I always find this a difficult question, not because I don't have any preferences, but because I have to think hard about the criteria I am using to judge them.

I do often find smaller gardens easier to relate to, and more like my own garden in size. I think you can enjoy gardens and like them on different levels and in varied ways. There is no right or wrong way of looking at gardens.

All gardens are largely artificial. What I mean is that we put together plants that wouldn’t normally be found growing together in a way that we find pleasing. Even the most natural or wild gardens need quite a large amount of managing or tweaking to continue looking good.

Some people may not be very interested in plants but enjoy being outside in nature. They like seeing beautiful flowers and plants carefully arranged together in a pleasing way. It is reckoned that the green shades around us in many gardens can make us feel good and promote our health and wellbeing. We can often learn so much from looking, even at neighbours’ gardens, to consider what may be best suited to growing in our own garden spaces.

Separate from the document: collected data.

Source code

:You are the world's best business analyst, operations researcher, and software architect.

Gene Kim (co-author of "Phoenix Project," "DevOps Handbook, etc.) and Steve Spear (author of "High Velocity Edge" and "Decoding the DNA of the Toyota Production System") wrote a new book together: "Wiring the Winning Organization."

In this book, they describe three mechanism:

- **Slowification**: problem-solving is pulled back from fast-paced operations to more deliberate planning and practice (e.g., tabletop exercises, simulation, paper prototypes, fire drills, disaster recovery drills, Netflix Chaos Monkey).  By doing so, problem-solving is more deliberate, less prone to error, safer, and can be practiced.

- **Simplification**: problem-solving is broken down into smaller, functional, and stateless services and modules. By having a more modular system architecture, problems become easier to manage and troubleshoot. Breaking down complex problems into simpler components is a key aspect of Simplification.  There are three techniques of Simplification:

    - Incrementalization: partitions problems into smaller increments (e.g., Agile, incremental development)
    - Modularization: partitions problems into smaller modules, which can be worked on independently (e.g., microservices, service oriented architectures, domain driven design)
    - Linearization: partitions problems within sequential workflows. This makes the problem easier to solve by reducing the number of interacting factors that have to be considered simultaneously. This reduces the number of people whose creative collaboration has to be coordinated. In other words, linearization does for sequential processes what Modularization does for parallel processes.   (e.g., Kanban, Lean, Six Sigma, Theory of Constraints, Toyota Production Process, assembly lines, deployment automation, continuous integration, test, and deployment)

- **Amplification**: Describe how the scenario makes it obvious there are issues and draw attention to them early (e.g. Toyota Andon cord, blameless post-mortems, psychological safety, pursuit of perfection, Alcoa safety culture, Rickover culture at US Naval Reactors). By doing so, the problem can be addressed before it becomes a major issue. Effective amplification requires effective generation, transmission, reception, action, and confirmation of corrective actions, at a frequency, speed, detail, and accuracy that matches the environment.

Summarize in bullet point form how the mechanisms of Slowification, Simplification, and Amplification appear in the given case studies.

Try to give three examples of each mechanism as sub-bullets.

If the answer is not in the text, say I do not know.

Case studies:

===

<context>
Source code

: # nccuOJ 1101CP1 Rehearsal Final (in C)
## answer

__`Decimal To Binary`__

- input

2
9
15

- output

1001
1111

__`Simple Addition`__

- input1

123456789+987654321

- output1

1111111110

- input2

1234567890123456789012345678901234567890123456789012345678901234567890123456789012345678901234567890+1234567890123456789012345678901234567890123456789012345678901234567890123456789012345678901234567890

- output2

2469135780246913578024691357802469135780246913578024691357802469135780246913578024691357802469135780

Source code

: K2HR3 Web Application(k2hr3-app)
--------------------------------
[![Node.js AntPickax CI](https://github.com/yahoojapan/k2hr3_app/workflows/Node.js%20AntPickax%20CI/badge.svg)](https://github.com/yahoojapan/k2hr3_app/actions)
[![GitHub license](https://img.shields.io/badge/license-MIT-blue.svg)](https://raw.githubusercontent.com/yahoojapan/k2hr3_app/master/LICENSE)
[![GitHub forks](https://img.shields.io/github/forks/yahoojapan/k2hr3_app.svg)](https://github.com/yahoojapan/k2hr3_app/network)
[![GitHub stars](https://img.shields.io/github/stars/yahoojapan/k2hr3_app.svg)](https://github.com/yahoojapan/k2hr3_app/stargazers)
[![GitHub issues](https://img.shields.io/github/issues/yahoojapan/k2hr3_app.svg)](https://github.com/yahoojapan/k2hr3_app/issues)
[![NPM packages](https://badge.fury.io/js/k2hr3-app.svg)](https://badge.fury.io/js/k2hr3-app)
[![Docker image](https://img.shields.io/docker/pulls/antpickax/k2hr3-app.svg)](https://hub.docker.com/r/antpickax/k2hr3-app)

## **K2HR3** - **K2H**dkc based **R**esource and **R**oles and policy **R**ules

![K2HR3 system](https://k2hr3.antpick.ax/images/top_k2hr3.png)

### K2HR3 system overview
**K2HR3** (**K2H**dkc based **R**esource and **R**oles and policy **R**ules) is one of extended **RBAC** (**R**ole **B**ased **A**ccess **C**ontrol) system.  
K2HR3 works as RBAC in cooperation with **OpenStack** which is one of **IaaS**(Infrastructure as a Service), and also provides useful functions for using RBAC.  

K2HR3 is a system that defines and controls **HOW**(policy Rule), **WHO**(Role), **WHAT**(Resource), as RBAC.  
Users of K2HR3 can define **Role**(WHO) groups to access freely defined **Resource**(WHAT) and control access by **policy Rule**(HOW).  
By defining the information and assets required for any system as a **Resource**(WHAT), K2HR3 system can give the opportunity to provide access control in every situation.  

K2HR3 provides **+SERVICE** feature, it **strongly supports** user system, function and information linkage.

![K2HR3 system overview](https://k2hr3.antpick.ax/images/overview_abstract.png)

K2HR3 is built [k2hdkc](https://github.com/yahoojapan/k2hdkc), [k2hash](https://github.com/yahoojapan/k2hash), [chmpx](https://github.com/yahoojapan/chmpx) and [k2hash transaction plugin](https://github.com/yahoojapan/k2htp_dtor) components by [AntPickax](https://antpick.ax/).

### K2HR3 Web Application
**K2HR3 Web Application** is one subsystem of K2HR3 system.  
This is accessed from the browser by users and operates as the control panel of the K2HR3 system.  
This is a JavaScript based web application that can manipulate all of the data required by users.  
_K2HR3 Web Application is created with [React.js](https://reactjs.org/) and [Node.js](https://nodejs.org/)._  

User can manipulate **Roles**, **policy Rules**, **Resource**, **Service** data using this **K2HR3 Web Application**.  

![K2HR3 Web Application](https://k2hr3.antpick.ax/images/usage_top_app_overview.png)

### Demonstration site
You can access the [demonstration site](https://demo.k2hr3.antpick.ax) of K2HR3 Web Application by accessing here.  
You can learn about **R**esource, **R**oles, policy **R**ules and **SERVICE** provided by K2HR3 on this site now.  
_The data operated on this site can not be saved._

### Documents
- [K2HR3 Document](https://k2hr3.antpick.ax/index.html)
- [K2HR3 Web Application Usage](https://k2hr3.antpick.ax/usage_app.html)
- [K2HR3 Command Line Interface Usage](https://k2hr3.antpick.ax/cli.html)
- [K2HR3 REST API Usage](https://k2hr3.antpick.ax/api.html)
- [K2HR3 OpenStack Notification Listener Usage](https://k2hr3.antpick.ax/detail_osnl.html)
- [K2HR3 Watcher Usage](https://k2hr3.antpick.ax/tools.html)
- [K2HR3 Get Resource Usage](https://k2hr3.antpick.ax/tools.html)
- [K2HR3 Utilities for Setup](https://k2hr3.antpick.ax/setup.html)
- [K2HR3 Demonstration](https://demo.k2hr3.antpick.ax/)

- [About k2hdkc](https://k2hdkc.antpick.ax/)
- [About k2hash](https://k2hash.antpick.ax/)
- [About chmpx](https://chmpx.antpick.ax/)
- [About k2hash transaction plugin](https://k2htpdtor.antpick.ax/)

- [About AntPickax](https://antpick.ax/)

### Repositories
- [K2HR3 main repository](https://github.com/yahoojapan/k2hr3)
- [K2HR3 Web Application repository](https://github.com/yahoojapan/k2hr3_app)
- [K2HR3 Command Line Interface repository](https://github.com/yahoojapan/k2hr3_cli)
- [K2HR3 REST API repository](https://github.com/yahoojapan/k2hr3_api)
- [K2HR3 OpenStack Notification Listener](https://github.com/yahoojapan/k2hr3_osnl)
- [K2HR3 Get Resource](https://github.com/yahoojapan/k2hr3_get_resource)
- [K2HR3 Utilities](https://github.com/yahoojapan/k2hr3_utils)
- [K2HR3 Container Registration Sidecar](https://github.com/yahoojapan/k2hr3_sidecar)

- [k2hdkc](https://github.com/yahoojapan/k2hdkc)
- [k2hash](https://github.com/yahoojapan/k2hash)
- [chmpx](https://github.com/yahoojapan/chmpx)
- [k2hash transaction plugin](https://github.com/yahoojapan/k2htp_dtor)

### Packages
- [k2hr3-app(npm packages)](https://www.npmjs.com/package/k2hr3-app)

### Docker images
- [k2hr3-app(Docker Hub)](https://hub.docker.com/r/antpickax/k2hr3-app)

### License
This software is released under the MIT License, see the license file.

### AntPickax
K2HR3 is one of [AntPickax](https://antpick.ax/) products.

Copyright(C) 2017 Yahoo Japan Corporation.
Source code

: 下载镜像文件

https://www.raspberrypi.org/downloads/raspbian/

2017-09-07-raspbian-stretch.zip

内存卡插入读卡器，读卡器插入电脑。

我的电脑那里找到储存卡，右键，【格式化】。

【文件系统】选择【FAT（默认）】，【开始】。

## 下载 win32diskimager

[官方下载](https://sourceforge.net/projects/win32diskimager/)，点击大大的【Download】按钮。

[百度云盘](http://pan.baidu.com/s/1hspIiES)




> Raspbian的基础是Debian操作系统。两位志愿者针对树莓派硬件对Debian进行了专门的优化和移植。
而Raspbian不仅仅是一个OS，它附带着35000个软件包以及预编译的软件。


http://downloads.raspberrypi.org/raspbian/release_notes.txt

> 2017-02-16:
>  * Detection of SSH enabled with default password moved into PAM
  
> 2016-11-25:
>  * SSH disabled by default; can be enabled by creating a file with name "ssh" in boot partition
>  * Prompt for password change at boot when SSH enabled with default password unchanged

As someone who likes their plants, I like to see interesting plants, some of which I perhaps don’t have an opportunity to view very often. I am interested in how they grow and seeing them in varied settings and furthering my understanding of how they grow, can be very illuminating.

I enjoy gardens that look to some extent naturalistic and more informal. Round shapes of borders and paths I often find most pleasing.

I also like gardens that are put together in a way that I find pleasing and attractive. There is a lot of talk about garden design. I am not really that interested in gardens that have been created at massive expense, perhaps with huge amounts of hard landscaping and for instant effect.

I often feel that gardens benefit from a clear and identified entrance and exit as well as a defined route through them. Gardens also benefit from being in keeping with the house contained with them. For instance, I am thinking here about the colour of brickwork, whether a house is older, traditional and also its size.

At the moment, some of Cornwall’s large and famous spring gardens are looking particularly pleasing. To see a range of rhododendron, camelia, azalea and other shrub species flowering in these settings after what has felt like a long and often wet winter, I find very rewarding.

Many of these gardens have a rich history, some real maturity and some huge well-established plantings. There are specimens that were among the first to be bought to this country by earlier plant hunters. Cornwall’s unique climatic conditions help provide an environment where they flourish and look at their best.

So do get out and enjoy looking at other people’s gardens. Enjoy them in whatever way you wish.